Queen Inseong (28 October 1514 – 16 January 1578 (Note: In Lunar Calendar, the Queen was born on 1 October 1514 and died on 29 November 1577)), of the Bannam Park clan, was a posthumous name bestowed to the wife and queen consort of Yi Ho, King Injong. She was queen consort of Joseon from 1544 until her husband's death in 1545, after which she was honoured as Queen Dowager Gongui.

== Biography ==
Lady Park was born into the Bannam Park clan on 28 October 1514 to Park Yong and his third wife, Lady Kim of the Uiseong Kim clan. She was the only child and daughter therefore, and although her father had two sons with his concubine, her father adopted a cousin from her immediate family. Through her great-great-great-grandmother, Lady Park was also a great-great-great-grandniece of Yi Saek.

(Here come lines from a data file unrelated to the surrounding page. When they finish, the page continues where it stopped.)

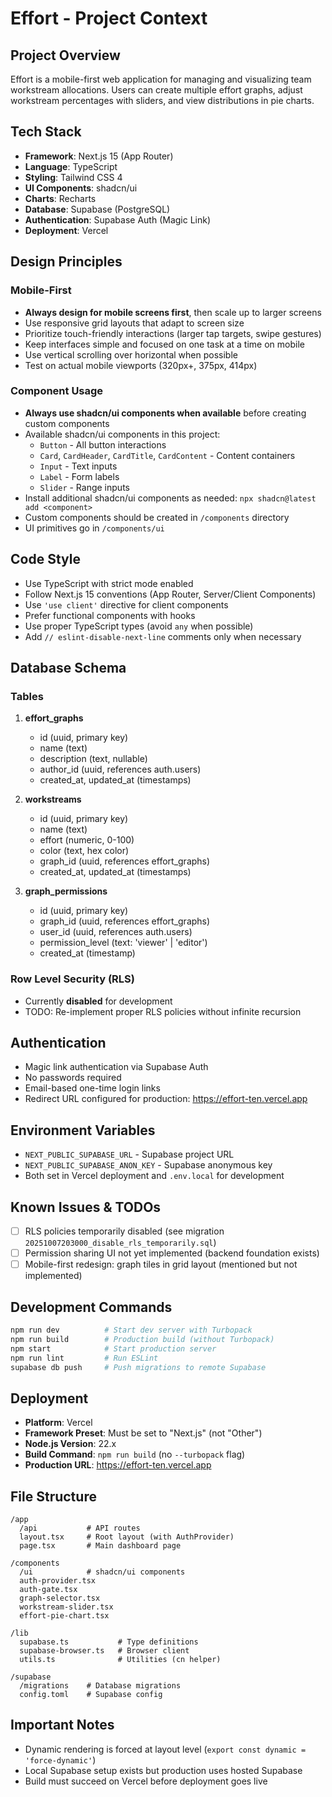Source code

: # Effort - Project Context

## Project Overview
Effort is a mobile-first web application for managing and visualizing team workstream allocations. Users can create multiple effort graphs, adjust workstream percentages with sliders, and view distributions in pie charts.

## Tech Stack
- **Framework**: Next.js 15 (App Router)
- **Language**: TypeScript
- **Styling**: Tailwind CSS 4
- **UI Components**: shadcn/ui
- **Charts**: Recharts
- **Database**: Supabase (PostgreSQL)
- **Authentication**: Supabase Auth (Magic Link)
- **Deployment**: Vercel

## Design Principles

### Mobile-First
- **Always design for mobile screens first**, then scale up to larger screens
- Use responsive grid layouts that adapt to screen size
- Prioritize touch-friendly interactions (larger tap targets, swipe gestures)
- Keep interfaces simple and focused on one task at a time on mobile
- Use vertical scrolling over horizontal when possible
- Test on actual mobile viewports (320px+, 375px, 414px)

### Component Usage
- **Always use shadcn/ui components when available** before creating custom components
- Available shadcn/ui components in this project:
  - `Button` - All button interactions
  - `Card`, `CardHeader`, `CardTitle`, `CardContent` - Content containers
  - `Input` - Text inputs
  - `Label` - Form labels
  - `Slider` - Range inputs
- Install additional shadcn/ui components as needed: `npx shadcn@latest add <component>`
- Custom components should be created in `/components` directory
- UI primitives go in `/components/ui`

## Code Style
- Use TypeScript with strict mode enabled
- Follow Next.js 15 conventions (App Router, Server/Client Components)
- Use `'use client'` directive for client components
- Prefer functional components with hooks
- Use proper TypeScript types (avoid `any` when possible)
- Add `// eslint-disable-next-line` comments only when necessary

## Database Schema

### Tables
1. **effort_graphs**
   - id (uuid, primary key)
   - name (text)
   - description (text, nullable)
   - author_id (uuid, references auth.users)
   - created_at, updated_at (timestamps)

2. **workstreams**
   - id (uuid, primary key)
   - name (text)
   - effort (numeric, 0-100)
   - color (text, hex color)
   - graph_id (uuid, references effort_graphs)
   - created_at, updated_at (timestamps)

3. **graph_permissions**
   - id (uuid, primary key)
   - graph_id (uuid, references effort_graphs)
   - user_id (uuid, references auth.users)
   - permission_level (text: 'viewer' | 'editor')
   - created_at (timestamp)

### Row Level Security (RLS)
- Currently **disabled** for development
- TODO: Re-implement proper RLS policies without infinite recursion

## Authentication
- Magic link authentication via Supabase Auth
- No passwords required
- Email-based one-time login links
- Redirect URL configured for production: https://effort-ten.vercel.app

## Environment Variables
- `NEXT_PUBLIC_SUPABASE_URL` - Supabase project URL
- `NEXT_PUBLIC_SUPABASE_ANON_KEY` - Supabase anonymous key
- Both set in Vercel deployment and `.env.local` for development

## Known Issues & TODOs
- [ ] RLS policies temporarily disabled (see migration `20251007203000_disable_rls_temporarily.sql`)
- [ ] Permission sharing UI not yet implemented (backend foundation exists)
- [ ] Mobile-first redesign: graph tiles in grid layout (mentioned but not implemented)

## Development Commands
```bash
npm run dev          # Start dev server with Turbopack
npm run build        # Production build (without Turbopack)
npm start            # Start production server
npm run lint         # Run ESLint
supabase db push     # Push migrations to remote Supabase
```

## Deployment
- **Platform**: Vercel
- **Framework Preset**: Must be set to "Next.js" (not "Other")
- **Node.js Version**: 22.x
- **Build Command**: `npm run build` (no `--turbopack` flag)
- **Production URL**: https://effort-ten.vercel.app

## File Structure
```
/app
  /api           # API routes
  layout.tsx     # Root layout (with AuthProvider)
  page.tsx       # Main dashboard page

/components
  /ui            # shadcn/ui components
  auth-provider.tsx
  auth-gate.tsx
  graph-selector.tsx
  workstream-slider.tsx
  effort-pie-chart.tsx

/lib
  supabase.ts           # Type definitions
  supabase-browser.ts   # Browser client
  utils.ts              # Utilities (cn helper)

/supabase
  /migrations    # Database migrations
  config.toml    # Supabase config
```

## Important Notes
- Dynamic rendering is forced at layout level (`export const dynamic = 'force-dynamic'`)
- Local Supabase setup exists but production uses hosted Supabase
- Build must succeed on Vercel before deployment goes live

The 10-year-old Lady Park became Crown Princess Consort in March 1524 when she married the 9-year-old Crown Prince Yi Ho (the future King Injong). That same year in the summer, her father died.

Her mother was given the royal title of "Internal Princess Consort Munso" and her father was given the royal title of "Internal Prince Geumseong" when she became Crown Princess.

In 1544, when her husband became king after the death of her father-in-law, the now Queen Consort moved from Gyeongbok Palace's Jaseondang Hall to Gyotaejeon Hall.

One year later, when her husband died on 8 August 1545, she became Queen Dowager Gongui and the king's younger half-brother became King Myeongjong since the royal couple did not have any children. But he also died on 3 August 1567 without issue, and so his half-nephew, King Seonjo, became king that same year. Her first cousin thrice removed, later Queen Uiin, was the first wife of King Seonjo.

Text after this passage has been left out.